(Input)

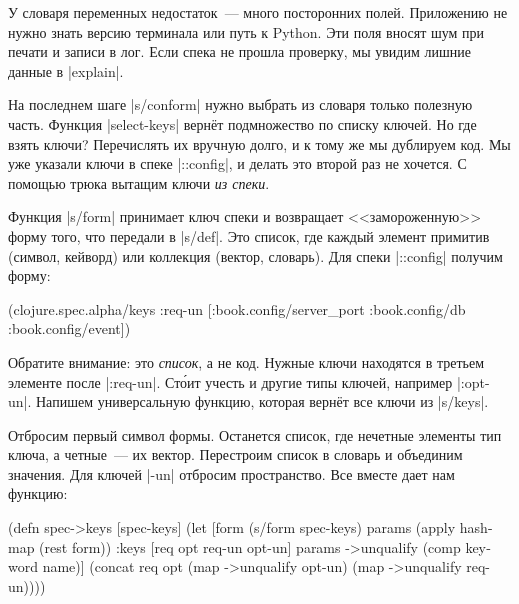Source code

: У словаря переменных недостаток~--- много посторонних полей. Приложению не нужно
знать версию терминала или путь к Python. Эти поля вносят шум при печати и
записи в лог. Если спека не прошла проверку, мы увидим лишние данные в
\spverb|explain|.


На последнем шаге \spverb|s/conform| нужно выбрать из словаря только полезную
часть. Функция \spverb|select-keys| верн\"{е}т подмножество по списку ключей. Но где
взять ключи? Перечислять их вручную долго, и к тому же мы дублируем код. Мы уже
указали ключи в спеке \spverb|::config|, и делать это второй раз не хочется. С
помощью трюка вытащим ключи \emph{из спеки}.

Функция \spverb|s/form| принимает ключ спеки и возвращает <<замороженную>> форму
того, что передали в \spverb|s/def|. Это список, где каждый элемент примитив
(символ, кейворд) или коллекция (вектор, словарь). Для спеки \spverb|::config|
получим форму:

\begin{english}
  \begin{clojure}
(clojure.spec.alpha/keys
 :req-un [:book.config/server_port
          :book.config/db
          :book.config/event])
  \end{clojure}
\end{english}


Обратите внимание: это \emph{список}, а не код. Нужные ключи находятся в третьем
элементе после \spverb|:req-un|. Ст\'{о}ит учесть и другие типы ключей, например
\spverb|:opt-un|. Напишем универсальную функцию, которая верн\"{е}т все ключи из
\spverb|s/keys|.

Отбросим первый символ формы. Останется список, где нечетные элементы тип ключа,
а четные~--- их вектор. Перестроим список в словарь и объединим значения. Для
ключей \spverb|-un| отбросим пространство. Все вместе дает нам функцию:


\begin{english}
  \begin{clojure}
(defn spec->keys
  [spec-keys]
  (let [form (s/form spec-keys)
        params (apply hash-map (rest form))
        {:keys [req opt req-un opt-un]} params
        ->unqualify (comp keyword name)]
    (concat req
            opt
            (map ->unqualify opt-un)
            (map ->unqualify req-un))))
  \end{clojure}
\end{english}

(End Input)

- [Exercise objective]: Your task is to retype the listing exactly, without its pictures.

- [Worked solution]:
Source code

: У словаря переменных недостаток~--- много посторонних полей. Приложению не нужно
знать версию терминала или путь к Python. Эти поля вносят шум при печати и
записи в лог. Если спека не прошла проверку, мы увидим лишние данные в
\spverb|explain|.


На последнем шаге \spverb|s/conform| нужно выбрать из словаря только полезную
часть. Функция \spverb|select-keys| верн\"{е}т подмножество по списку ключей. Но где
взять ключи? Перечислять их вручную долго, и к тому же мы дублируем код. Мы уже
указали ключи в спеке \spverb|::config|, и делать это второй раз не хочется. С
помощью трюка вытащим ключи \emph{из спеки}.

Функция \spverb|s/form| принимает ключ спеки и возвращает <<замороженную>> форму
того, что передали в \spverb|s/def|. Это список, где каждый элемент примитив
(символ, кейворд) или коллекция (вектор, словарь). Для спеки \spverb|::config|
получим форму:

\begin{english}
  \begin{clojure}
(clojure.spec.alpha/keys
 :req-un [:book.config/server_port
          :book.config/db
          :book.config/event])
  \end{clojure}
\end{english}


Обратите внимание: это \emph{список}, а не код. Нужные ключи находятся в третьем
элементе после \spverb|:req-un|. Ст\'{о}ит учесть и другие типы ключей, например
\spverb|:opt-un|. Напишем универсальную функцию, которая верн\"{е}т все ключи из
\spverb|s/keys|.

Отбросим первый символ формы. Останется список, где нечетные элементы тип ключа,
а четные~--- их вектор. Перестроим список в словарь и объединим значения. Для
ключей \spverb|-un| отбросим пространство. Все вместе дает нам функцию:


\begin{english}
  \begin{clojure}
(defn spec->keys
  [spec-keys]
  (let [form (s/form spec-keys)
        params (apply hash-map (rest form))
        {:keys [req opt req-un opt-un]} params
        ->unqualify (comp keyword name)]
    (concat req
            opt
            (map ->unqualify opt-un)
            (map ->unqualify req-un))))
  \end{clojure}
\end{english}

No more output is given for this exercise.